• [Task prompt]
Wherever "numpy" appears in a line of the listing, report that line.

• [Records for processing]

☆ ☆ ☆ ☆

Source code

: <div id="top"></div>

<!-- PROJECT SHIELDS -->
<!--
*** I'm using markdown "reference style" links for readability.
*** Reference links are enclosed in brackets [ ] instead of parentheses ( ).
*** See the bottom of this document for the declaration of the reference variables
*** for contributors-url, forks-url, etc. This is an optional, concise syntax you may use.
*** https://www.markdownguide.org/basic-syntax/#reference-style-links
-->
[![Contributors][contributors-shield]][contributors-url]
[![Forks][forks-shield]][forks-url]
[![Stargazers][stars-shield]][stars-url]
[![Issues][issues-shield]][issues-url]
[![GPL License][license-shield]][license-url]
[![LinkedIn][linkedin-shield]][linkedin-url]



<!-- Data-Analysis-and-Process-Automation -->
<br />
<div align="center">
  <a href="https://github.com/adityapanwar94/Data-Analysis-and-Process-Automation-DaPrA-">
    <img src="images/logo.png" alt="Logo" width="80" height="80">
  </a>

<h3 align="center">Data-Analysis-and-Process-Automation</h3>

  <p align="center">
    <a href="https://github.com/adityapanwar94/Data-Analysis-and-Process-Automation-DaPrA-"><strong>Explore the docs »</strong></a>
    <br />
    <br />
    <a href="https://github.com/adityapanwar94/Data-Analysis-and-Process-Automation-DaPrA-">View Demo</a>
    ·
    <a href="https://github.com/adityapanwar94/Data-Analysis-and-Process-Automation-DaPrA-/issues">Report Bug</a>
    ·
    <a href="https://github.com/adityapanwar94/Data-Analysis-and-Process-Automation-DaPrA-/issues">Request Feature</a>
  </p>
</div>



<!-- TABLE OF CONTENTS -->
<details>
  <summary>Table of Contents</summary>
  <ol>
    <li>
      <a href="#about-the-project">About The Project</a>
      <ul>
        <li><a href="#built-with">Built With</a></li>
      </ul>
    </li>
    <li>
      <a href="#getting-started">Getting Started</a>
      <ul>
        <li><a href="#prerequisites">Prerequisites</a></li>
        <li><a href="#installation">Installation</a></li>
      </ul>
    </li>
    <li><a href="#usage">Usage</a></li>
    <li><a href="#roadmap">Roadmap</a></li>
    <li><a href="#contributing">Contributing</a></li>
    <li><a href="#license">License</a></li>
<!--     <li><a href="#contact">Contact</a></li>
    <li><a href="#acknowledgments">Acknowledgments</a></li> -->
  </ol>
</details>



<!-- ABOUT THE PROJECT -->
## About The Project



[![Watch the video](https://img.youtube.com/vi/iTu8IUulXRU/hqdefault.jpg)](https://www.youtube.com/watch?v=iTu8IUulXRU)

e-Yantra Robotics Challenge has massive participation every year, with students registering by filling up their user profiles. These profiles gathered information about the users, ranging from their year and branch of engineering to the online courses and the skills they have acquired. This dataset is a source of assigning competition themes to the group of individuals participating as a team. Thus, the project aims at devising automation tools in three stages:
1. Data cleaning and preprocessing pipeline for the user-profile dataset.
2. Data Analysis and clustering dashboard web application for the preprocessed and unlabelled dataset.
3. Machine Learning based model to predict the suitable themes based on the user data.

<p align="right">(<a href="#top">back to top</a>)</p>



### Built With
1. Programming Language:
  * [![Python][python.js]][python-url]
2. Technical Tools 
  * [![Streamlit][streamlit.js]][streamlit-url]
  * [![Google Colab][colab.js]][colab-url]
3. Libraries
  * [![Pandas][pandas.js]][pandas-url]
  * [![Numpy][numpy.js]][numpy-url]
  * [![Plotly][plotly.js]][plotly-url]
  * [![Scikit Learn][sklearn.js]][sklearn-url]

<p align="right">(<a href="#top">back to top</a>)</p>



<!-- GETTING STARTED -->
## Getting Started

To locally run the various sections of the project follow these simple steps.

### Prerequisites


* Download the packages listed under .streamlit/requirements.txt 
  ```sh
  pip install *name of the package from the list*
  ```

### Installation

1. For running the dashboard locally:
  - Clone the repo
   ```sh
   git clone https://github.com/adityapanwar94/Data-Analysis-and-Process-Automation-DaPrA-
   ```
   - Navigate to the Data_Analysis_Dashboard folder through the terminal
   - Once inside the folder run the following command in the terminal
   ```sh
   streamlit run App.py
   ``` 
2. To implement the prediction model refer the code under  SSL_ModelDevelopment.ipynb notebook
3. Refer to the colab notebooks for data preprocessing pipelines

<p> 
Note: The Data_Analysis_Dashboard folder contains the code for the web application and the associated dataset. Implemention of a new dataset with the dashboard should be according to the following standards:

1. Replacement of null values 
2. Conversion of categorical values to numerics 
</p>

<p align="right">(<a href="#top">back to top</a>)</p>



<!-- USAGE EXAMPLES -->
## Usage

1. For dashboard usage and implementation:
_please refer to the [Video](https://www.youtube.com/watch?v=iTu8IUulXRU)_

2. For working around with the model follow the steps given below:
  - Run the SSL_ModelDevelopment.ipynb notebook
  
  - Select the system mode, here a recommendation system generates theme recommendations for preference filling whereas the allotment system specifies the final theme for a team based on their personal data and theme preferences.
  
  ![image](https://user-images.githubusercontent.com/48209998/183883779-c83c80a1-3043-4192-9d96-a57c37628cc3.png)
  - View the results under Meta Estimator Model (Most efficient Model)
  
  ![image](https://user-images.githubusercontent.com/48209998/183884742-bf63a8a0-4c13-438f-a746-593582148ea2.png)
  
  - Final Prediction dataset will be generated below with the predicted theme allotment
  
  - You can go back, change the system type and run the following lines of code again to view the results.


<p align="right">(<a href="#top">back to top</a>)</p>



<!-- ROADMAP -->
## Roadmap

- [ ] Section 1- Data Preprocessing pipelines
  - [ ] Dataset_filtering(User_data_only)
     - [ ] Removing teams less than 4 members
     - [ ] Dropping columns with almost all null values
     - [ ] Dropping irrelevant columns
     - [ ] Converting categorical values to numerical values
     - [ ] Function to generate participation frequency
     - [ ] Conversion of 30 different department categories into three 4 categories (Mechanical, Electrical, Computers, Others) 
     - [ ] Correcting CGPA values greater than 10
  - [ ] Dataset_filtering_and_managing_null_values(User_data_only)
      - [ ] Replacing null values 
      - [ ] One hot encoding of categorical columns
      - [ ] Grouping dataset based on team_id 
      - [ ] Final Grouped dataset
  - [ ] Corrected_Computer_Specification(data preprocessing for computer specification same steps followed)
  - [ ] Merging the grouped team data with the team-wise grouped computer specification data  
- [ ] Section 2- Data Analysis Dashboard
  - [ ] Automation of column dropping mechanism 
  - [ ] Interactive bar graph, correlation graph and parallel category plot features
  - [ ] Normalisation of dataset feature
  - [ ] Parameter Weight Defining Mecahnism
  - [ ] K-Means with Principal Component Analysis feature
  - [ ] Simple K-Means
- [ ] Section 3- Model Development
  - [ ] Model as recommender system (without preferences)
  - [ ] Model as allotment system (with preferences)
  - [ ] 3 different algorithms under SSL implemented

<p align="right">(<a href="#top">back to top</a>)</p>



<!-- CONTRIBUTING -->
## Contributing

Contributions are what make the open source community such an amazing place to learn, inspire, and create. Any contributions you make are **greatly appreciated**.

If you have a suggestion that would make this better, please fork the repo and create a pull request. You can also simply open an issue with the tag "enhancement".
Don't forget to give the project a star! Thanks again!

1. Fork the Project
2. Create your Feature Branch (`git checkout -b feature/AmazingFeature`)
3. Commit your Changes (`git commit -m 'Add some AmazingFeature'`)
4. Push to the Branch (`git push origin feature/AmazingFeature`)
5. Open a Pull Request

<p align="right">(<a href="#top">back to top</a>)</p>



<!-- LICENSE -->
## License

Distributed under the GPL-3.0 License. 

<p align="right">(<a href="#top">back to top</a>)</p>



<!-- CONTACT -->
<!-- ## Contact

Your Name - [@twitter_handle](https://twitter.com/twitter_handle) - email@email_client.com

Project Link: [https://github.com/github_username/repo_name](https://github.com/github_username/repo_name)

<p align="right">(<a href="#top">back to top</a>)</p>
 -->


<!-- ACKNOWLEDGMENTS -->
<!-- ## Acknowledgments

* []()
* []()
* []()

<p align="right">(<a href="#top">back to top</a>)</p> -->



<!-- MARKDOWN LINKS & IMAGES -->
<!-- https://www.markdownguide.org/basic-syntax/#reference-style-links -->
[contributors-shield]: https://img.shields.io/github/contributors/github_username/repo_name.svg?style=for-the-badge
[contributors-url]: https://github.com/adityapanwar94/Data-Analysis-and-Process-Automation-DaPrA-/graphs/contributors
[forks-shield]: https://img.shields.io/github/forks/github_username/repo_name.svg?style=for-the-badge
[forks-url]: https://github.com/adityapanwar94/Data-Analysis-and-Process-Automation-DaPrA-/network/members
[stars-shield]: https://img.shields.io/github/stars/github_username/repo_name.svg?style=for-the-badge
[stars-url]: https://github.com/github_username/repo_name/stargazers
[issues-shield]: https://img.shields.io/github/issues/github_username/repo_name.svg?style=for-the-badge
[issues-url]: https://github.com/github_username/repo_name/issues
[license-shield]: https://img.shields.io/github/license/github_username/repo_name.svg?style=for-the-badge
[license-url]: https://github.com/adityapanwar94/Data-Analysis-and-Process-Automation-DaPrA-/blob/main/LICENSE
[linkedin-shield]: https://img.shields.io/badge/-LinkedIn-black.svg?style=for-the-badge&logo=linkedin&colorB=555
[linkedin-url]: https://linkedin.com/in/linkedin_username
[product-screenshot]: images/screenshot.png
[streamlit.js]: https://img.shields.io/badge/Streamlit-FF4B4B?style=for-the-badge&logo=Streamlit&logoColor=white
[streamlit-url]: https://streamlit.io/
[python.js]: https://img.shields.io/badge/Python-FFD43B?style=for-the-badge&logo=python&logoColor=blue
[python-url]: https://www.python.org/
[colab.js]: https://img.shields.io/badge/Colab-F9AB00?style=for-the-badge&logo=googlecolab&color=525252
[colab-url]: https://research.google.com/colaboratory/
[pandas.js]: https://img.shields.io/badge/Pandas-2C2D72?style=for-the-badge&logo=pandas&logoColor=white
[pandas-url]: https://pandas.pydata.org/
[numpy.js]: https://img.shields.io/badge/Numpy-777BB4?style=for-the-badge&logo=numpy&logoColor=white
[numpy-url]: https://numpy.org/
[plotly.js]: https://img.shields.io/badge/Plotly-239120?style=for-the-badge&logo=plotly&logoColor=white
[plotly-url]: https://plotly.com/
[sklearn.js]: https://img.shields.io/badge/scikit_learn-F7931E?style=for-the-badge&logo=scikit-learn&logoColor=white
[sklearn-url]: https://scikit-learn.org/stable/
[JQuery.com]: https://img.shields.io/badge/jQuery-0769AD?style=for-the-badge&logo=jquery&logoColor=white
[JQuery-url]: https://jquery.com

☆ ☆ ☆ ☆

• [Task response]
  * [![Numpy][numpy.js]][numpy-url]
[numpy.js]: https://img.shields.io/badge/Numpy-777BB4?style=for-the-badge&logo=numpy&logoColor=white
[numpy-url]: https://numpy.org/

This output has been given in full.